Like many NHL players, Brent Burns is missing a few teeth. He has lost three playing hockey and a fourth he says is barely hanging on. "Many casual fans might assume all players are missing a few teeth — not true — but there is far more interest in keeping the originals than there was in the 1980s, a time Kings coach Darryl Sutter recalls seeing players writing their numbers on coffee cups, putting their teeth in the cups and setting them on a shelf before games.
"The joke was switching teeth around," Sutter said with a sly grin."
The only way the NHL is able to prevent more tooth loss is to mandate players to use a full cage face mask. But in the NHL that isn't going to happen any time soon.
"Dental care is one of the progressive moves made by the NHL, according to Predators general manager David Poile. When Poile was an administrative assistant for the Atlanta Flames in the early '70s, he said, he doesn't recall the team even having a dentist.

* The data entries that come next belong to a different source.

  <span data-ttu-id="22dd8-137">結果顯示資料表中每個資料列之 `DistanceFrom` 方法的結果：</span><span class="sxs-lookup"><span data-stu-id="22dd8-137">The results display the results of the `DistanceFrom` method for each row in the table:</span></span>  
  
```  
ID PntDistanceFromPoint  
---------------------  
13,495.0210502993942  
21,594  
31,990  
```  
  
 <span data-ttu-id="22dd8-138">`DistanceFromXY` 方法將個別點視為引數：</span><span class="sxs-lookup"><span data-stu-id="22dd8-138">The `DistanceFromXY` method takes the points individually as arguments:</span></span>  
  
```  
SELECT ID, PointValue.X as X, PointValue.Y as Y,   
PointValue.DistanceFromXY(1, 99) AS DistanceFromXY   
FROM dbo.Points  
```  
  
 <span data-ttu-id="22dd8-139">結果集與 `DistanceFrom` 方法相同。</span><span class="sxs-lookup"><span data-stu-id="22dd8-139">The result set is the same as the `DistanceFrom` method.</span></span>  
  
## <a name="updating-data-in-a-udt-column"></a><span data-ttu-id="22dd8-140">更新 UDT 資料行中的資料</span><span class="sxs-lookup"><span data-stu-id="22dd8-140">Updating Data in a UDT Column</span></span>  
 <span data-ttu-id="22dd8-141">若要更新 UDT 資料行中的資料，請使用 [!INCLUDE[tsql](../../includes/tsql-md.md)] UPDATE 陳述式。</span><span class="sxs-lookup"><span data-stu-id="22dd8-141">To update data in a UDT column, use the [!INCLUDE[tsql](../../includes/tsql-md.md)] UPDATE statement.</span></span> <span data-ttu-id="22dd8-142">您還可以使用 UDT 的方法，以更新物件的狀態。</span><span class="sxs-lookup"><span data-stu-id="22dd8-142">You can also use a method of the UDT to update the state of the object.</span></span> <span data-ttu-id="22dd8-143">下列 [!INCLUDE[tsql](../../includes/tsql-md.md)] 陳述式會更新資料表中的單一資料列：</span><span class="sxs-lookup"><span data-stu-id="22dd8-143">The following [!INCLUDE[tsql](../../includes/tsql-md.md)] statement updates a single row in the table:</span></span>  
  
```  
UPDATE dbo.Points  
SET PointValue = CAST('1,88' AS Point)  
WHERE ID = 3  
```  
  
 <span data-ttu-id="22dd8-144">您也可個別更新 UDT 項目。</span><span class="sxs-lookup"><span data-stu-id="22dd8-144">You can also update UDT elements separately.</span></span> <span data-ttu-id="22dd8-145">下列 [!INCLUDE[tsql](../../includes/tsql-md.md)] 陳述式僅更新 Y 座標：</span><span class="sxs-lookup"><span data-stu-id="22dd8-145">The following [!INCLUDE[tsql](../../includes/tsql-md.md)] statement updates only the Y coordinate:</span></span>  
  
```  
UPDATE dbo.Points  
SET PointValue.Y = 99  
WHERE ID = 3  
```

"An oral surgeon who can also do plastic surgery is ideal," added Pronger. "I had a nice set of teeth. Now, I've got new ones. And, I broke my jaw and you probably can't tell I had 50 stitches here and 27 there."
A few tips in case a tooth gets knocked out- don't wash it in water. Put the tooth in a cup of milk or saliva, or keep it safe under your tongue. Get to your dentist ASAP! If your dentist can see you within 30 min there is a good chance the tooth can be replanted.